→ **ACTION ITEM**:
Repeat exactly, and only, the lines of the entries below from the one with "gian trong ngày|" through the one with "2. **der Montagnachmittag** (chiều thứ Hai)", both ends included.

→ **RECORDS SHOWN**:
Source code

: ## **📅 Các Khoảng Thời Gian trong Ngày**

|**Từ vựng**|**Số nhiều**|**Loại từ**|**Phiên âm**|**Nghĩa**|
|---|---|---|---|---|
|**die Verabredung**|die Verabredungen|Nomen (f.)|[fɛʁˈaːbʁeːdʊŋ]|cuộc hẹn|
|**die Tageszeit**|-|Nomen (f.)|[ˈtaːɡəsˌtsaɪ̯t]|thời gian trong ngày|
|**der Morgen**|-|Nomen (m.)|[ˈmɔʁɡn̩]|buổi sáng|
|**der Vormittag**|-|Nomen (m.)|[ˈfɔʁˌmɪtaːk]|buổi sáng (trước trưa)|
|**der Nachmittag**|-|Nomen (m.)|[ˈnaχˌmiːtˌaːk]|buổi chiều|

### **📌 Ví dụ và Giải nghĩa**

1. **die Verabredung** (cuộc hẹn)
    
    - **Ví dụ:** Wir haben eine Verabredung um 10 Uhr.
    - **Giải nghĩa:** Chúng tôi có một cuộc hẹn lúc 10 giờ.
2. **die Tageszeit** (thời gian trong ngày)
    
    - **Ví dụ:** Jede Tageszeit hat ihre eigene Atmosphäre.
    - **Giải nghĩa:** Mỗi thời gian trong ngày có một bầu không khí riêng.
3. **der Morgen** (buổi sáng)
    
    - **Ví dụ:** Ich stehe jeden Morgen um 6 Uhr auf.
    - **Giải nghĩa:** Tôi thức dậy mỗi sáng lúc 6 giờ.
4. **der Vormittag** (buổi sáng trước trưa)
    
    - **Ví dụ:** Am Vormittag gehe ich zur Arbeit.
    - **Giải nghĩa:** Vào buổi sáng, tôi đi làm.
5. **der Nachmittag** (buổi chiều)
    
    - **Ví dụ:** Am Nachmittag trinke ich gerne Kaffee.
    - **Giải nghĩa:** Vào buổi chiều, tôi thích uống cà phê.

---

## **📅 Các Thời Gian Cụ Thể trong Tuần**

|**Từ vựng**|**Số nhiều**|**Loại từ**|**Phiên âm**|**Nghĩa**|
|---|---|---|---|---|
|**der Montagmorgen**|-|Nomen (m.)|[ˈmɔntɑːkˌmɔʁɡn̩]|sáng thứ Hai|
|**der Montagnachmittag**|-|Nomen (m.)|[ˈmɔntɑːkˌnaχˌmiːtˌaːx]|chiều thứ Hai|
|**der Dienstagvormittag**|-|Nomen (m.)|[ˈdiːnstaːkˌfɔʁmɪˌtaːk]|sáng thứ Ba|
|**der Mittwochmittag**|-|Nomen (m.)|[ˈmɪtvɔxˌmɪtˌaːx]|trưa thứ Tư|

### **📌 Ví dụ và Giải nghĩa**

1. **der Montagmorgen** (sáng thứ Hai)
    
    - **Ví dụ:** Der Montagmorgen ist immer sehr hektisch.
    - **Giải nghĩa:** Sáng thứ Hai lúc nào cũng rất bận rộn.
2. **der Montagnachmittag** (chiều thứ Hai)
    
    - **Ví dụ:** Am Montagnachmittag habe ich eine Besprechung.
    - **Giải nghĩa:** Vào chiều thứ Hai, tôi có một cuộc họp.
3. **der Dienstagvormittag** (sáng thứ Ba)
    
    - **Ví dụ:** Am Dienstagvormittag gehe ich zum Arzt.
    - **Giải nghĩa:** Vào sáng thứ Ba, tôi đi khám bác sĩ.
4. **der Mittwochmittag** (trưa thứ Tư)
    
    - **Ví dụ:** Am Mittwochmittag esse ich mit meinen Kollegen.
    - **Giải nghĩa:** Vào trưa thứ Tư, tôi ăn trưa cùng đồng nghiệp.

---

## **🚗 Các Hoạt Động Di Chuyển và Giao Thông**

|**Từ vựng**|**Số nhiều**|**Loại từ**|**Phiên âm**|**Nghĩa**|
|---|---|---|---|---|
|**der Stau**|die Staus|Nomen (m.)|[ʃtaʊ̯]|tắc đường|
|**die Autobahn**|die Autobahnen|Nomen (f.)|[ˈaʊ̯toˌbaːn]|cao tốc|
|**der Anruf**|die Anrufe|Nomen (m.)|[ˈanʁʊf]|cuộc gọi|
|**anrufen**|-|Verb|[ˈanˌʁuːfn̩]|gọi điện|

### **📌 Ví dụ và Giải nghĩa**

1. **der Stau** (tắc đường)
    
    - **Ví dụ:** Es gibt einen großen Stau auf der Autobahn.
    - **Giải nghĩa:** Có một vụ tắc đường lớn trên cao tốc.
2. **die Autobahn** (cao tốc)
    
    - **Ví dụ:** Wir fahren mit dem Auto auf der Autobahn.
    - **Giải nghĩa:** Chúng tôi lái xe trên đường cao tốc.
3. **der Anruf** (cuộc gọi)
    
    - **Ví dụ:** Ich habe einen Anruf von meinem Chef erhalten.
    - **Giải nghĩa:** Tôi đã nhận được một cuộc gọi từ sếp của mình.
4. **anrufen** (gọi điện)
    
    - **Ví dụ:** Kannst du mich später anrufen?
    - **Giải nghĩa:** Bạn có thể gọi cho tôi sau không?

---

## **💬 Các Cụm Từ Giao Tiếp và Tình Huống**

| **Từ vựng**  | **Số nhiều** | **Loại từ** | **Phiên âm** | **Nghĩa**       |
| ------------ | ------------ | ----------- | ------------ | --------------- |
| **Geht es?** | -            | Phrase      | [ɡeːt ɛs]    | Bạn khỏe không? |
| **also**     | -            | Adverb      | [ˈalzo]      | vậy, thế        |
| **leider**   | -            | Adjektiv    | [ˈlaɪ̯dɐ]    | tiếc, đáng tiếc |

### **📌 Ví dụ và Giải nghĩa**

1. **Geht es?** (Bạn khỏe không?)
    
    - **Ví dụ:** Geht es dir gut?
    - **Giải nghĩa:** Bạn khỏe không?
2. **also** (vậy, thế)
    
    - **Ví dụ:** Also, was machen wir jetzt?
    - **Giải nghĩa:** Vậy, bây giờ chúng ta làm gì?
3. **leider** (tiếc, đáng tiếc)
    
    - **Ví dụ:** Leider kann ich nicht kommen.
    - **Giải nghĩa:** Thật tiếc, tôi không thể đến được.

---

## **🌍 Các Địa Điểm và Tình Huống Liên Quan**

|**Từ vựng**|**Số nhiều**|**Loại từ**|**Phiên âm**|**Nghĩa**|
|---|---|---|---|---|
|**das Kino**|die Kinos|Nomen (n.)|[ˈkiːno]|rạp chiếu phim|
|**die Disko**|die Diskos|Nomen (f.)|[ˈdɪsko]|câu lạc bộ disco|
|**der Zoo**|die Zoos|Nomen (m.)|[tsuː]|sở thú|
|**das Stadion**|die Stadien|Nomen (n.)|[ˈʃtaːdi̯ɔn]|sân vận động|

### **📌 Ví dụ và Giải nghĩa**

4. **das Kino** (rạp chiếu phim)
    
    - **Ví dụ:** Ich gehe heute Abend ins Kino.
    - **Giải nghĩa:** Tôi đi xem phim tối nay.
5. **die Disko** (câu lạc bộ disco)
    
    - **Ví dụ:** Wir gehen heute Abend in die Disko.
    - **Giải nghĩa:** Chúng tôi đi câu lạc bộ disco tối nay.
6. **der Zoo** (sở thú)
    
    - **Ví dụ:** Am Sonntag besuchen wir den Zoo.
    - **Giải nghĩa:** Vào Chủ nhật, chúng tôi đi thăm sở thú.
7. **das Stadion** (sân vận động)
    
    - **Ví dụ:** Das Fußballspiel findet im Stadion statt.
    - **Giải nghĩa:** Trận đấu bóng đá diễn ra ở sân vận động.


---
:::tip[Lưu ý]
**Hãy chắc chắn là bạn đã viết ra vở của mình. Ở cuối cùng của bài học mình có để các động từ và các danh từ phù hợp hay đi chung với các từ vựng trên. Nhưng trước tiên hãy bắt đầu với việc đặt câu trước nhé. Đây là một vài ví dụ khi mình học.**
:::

→ **EXERCISE ANSWER**:
|**die Tageszeit**|-|Nomen (f.)|[ˈtaːɡəsˌtsaɪ̯t]|thời gian trong ngày|
|**der Morgen**|-|Nomen (m.)|[ˈmɔʁɡn̩]|buổi sáng|
|**der Vormittag**|-|Nomen (m.)|[ˈfɔʁˌmɪtaːk]|buổi sáng (trước trưa)|
|**der Nachmittag**|-|Nomen (m.)|[ˈnaχˌmiːtˌaːk]|buổi chiều|

### **📌 Ví dụ và Giải nghĩa**

1. **die Verabredung** (cuộc hẹn)
    
    - **Ví dụ:** Wir haben eine Verabredung um 10 Uhr.
    - **Giải nghĩa:** Chúng tôi có một cuộc hẹn lúc 10 giờ.
2. **die Tageszeit** (thời gian trong ngày)
    
    - **Ví dụ:** Jede Tageszeit hat ihre eigene Atmosphäre.
    - **Giải nghĩa:** Mỗi thời gian trong ngày có một bầu không khí riêng.
3. **der Morgen** (buổi sáng)
    
    - **Ví dụ:** Ich stehe jeden Morgen um 6 Uhr auf.
    - **Giải nghĩa:** Tôi thức dậy mỗi sáng lúc 6 giờ.
4. **der Vormittag** (buổi sáng trước trưa)
    
    - **Ví dụ:** Am Vormittag gehe ich zur Arbeit.
    - **Giải nghĩa:** Vào buổi sáng, tôi đi làm.
5. **der Nachmittag** (buổi chiều)
    
    - **Ví dụ:** Am Nachmittag trinke ich gerne Kaffee.
    - **Giải nghĩa:** Vào buổi chiều, tôi thích uống cà phê.

---

## **📅 Các Thời Gian Cụ Thể trong Tuần**

|**Từ vựng**|**Số nhiều**|**Loại từ**|**Phiên âm**|**Nghĩa**|
|---|---|---|---|---|
|**der Montagmorgen**|-|Nomen (m.)|[ˈmɔntɑːkˌmɔʁɡn̩]|sáng thứ Hai|
|**der Montagnachmittag**|-|Nomen (m.)|[ˈmɔntɑːkˌnaχˌmiːtˌaːx]|chiều thứ Hai|
|**der Dienstagvormittag**|-|Nomen (m.)|[ˈdiːnstaːkˌfɔʁmɪˌtaːk]|sáng thứ Ba|
|**der Mittwochmittag**|-|Nomen (m.)|[ˈmɪtvɔxˌmɪtˌaːx]|trưa thứ Tư|

### **📌 Ví dụ và Giải nghĩa**

1. **der Montagmorgen** (sáng thứ Hai)
    
    - **Ví dụ:** Der Montagmorgen ist immer sehr hektisch.
    - **Giải nghĩa:** Sáng thứ Hai lúc nào cũng rất bận rộn.
2. **der Montagnachmittag** (chiều thứ Hai)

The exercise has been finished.